As per an obituary in The Oklahoman, it was actually March 2018 when Bayless’ mother (then Levita Anderson) passed away. She opened famed Oklahoma City barbecue restaurant The Hickory House with her first husband John Bayless in 1949, and ran it on her own for 12 of its 37 years. But this isn’t the first time her children have spoken about her being a challenging mother, and about the difficulties they faced in their childhood.
In 2018, in a joint profile at The Post Game, Skip and his younger brother, prominent chef Rick Bayless, spoke about their parents’ alcoholism, and how their father would pour liquor down toddler Skip’s throat to entertain guests. That profile also saw Rick talk about how he took to working at their parents’ restaurant business much more than Skip did, and saw Skip (who legally changed his name from John) discuss how his father once burned him by throwing rib cookers at him. (Their third sibling, LuAnn Tucker, declined an interview request for that piece; she passed away from cancer in 2020.)
Skip Bayless also spoke a lot about the challenges of his upbringing, and about the lack of attention he received from his mother, on his podcast last year. There, he discussed how he credits his grandmother’s housekeeper with a key role in raising him:
“I did grow up in Oklahoma City. I was the oldest of three children in a broken home wrecked by alcohol from the start. Both parents alcoholics. Father functional drunk, mother get drunk, drunk.
“Because of the circumstances, I often got left at my grandmother’s. My grandmother didn’t have a whole lot of money. She traveled for her work. So she did have, I guess you would call it a housekeeper, who was actually more of a house runner. Her name was Katie Bell Henderson. She ran that household with an iron first.
“She was a Black woman from the south side of Chicago with a background that went all the way back to Alabama in her extended family tree. She was tough. As sweet as she was tough, but she was tough.
“But please understand from my perspective as I got to know Katie Bell at age 3, 4, 5, 6, 7. I spent a lot of time with Katie Bell. Maybe I didn’t know any better, but I didn’t ever, ever think of Katie Bell in that old South plantation mentality way of quote-unquote servant.
“Katie Bell was nothing like that. She was treated nothing like that by the extended family that came and went through my grandmother’s house. Katie Bell was in charge, and she was treated as such. Katie Bell was wiser than any human I have ever known. Katie Bell Henderson was far, far more of a mother to me than my mother ever was.
“I looked up to that woman more than I have anyone in my life. Ever, ever, ever. She saved me from going bad. I had every opportunity with no rules in my house to go wrong, to go South, to go bad. Katie Bell Henderson taught me right from wrong. She taught me about the evils of alcohol. She saved me. She built a foundation in my life that to this moment benefits me.”

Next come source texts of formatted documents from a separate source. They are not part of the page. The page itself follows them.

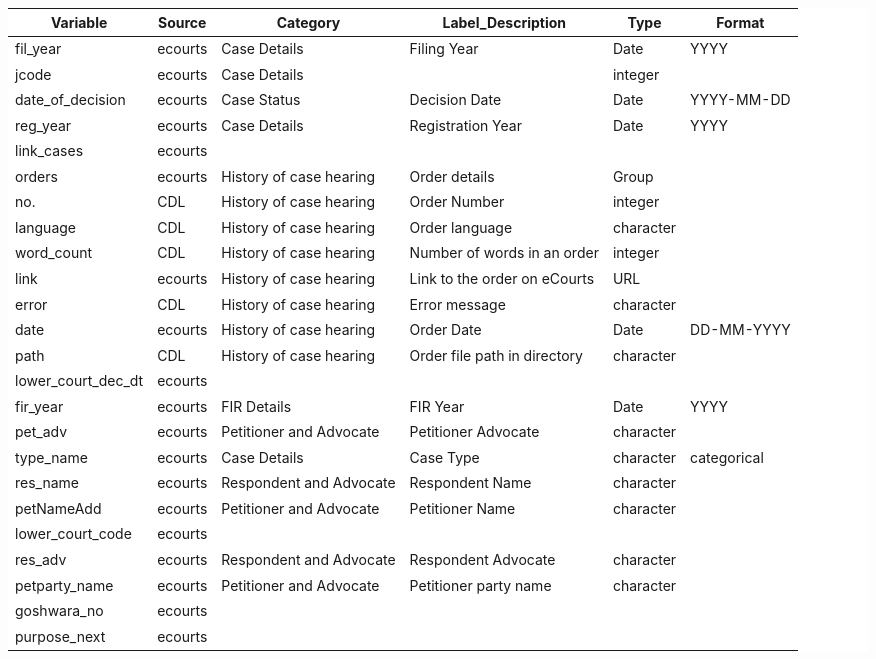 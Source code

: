 | Variable                 | Source  | Category                | Label_Description                                                                                                                      | Type      | Format      |
|--------------------------|---------|-------------------------|----------------------------------------------------------------------------------------------------------------------------------------|-----------|-------------|
| fil_year                 | ecourts | Case Details            | Filing Year                                                                                                                            | Date      | YYYY        |
| jcode                    | ecourts | Case Details            |                                                                                                                                        | integer   |             |
| date_of_decision         | ecourts | Case Status             | Decision Date                                                                                                                          | Date      | YYYY-MM-DD  |
| reg_year                 | ecourts | Case Details            | Registration Year                                                                                                                      | Date      | YYYY        |
| link_cases               | ecourts |                         |                                                                                                                                        |           |             |
| orders                   | ecourts | History of case hearing | Order details                                                                                                                          | Group     |             |
| no.                      | CDL     | History of case hearing | Order Number                                                                                                                           | integer   |             |
| language                 | CDL     | History of case hearing | Order language                                                                                                                         | character |             |
| word_count               | CDL     | History of case hearing | Number of words in an order                                                                                                            | integer   |             |
| link                     | ecourts | History of case hearing | Link to the order on eCourts                                                                                                           | URL       |             |
| error                    | CDL     | History of case hearing | Error message                                                                                                                          | character |             |
| date                     | ecourts | History of case hearing | Order Date                                                                                                                             | Date      | DD-MM-YYYY  |
| path                     | CDL     | History of case hearing | Order file path in directory                                                                                                           | character |             |
| lower_court_dec_dt       | ecourts |                         |                                                                                                                                        |           |             |
| fir_year                 | ecourts | FIR Details             | FIR Year                                                                                                                               | Date      | YYYY        |
| pet_adv                  | ecourts | Petitioner and Advocate | Petitioner Advocate                                                                                                                    | character |             |
| type_name                | ecourts | Case Details            | Case Type                                                                                                                              | character | categorical |
| res_name                 | ecourts | Respondent and Advocate | Respondent Name                                                                                                                        | character |             |
| petNameAdd               | ecourts | Petitioner and Advocate | Petitioner Name                                                                                                                        | character |             |
| lower_court_code         | ecourts |                         |                                                                                                                                        |           |             |
| res_adv                  | ecourts | Respondent and Advocate | Respondent Advocate                                                                                                                    | character |             |
| petparty_name            | ecourts | Petitioner and Advocate | Petitioner party name                                                                                                                  | character |             |
| goshwara_no              | ecourts |                         |                                                                                                                                        |           |             |
| purpose_next             | ecourts |                         |                                                                                                                                        |           |             |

It is remarkable that the Bayless children all went on to find significant success (Tucker was a famed special education teacher) in different arenas despite such a difficult family life growing up. And it’s understandable why that’s left Skip with some less-than-positive emotions about and memories of his mother. It’s interesting to hear him work through that publicly and show some vulnerability we don’t often see him express on camera.